# Exercise goal:
Output the records again verbatim.
****************
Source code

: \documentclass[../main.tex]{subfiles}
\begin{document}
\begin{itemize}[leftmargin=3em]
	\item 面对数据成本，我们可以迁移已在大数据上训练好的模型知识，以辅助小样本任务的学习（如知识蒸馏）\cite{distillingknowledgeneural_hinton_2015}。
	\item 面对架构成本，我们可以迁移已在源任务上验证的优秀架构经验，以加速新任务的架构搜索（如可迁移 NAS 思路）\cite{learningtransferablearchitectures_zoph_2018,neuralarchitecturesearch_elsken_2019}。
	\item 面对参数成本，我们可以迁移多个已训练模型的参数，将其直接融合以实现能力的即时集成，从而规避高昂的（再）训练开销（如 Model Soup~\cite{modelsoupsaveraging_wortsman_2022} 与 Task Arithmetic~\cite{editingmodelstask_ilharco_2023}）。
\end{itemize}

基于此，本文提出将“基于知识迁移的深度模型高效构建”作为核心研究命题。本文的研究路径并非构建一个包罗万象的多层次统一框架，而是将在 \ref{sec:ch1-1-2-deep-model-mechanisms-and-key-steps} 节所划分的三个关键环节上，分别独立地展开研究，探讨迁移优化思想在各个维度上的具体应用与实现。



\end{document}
****************
# Solution for this exercise:
Source code

: \documentclass[../main.tex]{subfiles}
\begin{document}
\begin{itemize}[leftmargin=3em]
	\item 面对数据成本，我们可以迁移已在大数据上训练好的模型知识，以辅助小样本任务的学习（如知识蒸馏）\cite{distillingknowledgeneural_hinton_2015}。
	\item 面对架构成本，我们可以迁移已在源任务上验证的优秀架构经验，以加速新任务的架构搜索（如可迁移 NAS 思路）\cite{learningtransferablearchitectures_zoph_2018,neuralarchitecturesearch_elsken_2019}。
	\item 面对参数成本，我们可以迁移多个已训练模型的参数，将其直接融合以实现能力的即时集成，从而规避高昂的（再）训练开销（如 Model Soup~\cite{modelsoupsaveraging_wortsman_2022} 与 Task Arithmetic~\cite{editingmodelstask_ilharco_2023}）。
\end{itemize}

基于此，本文提出将“基于知识迁移的深度模型高效构建”作为核心研究命题。本文的研究路径并非构建一个包罗万象的多层次统一框架，而是将在 \ref{sec:ch1-1-2-deep-model-mechanisms-and-key-steps} 节所划分的三个关键环节上，分别独立地展开研究，探讨迁移优化思想在各个维度上的具体应用与实现。



\end{document}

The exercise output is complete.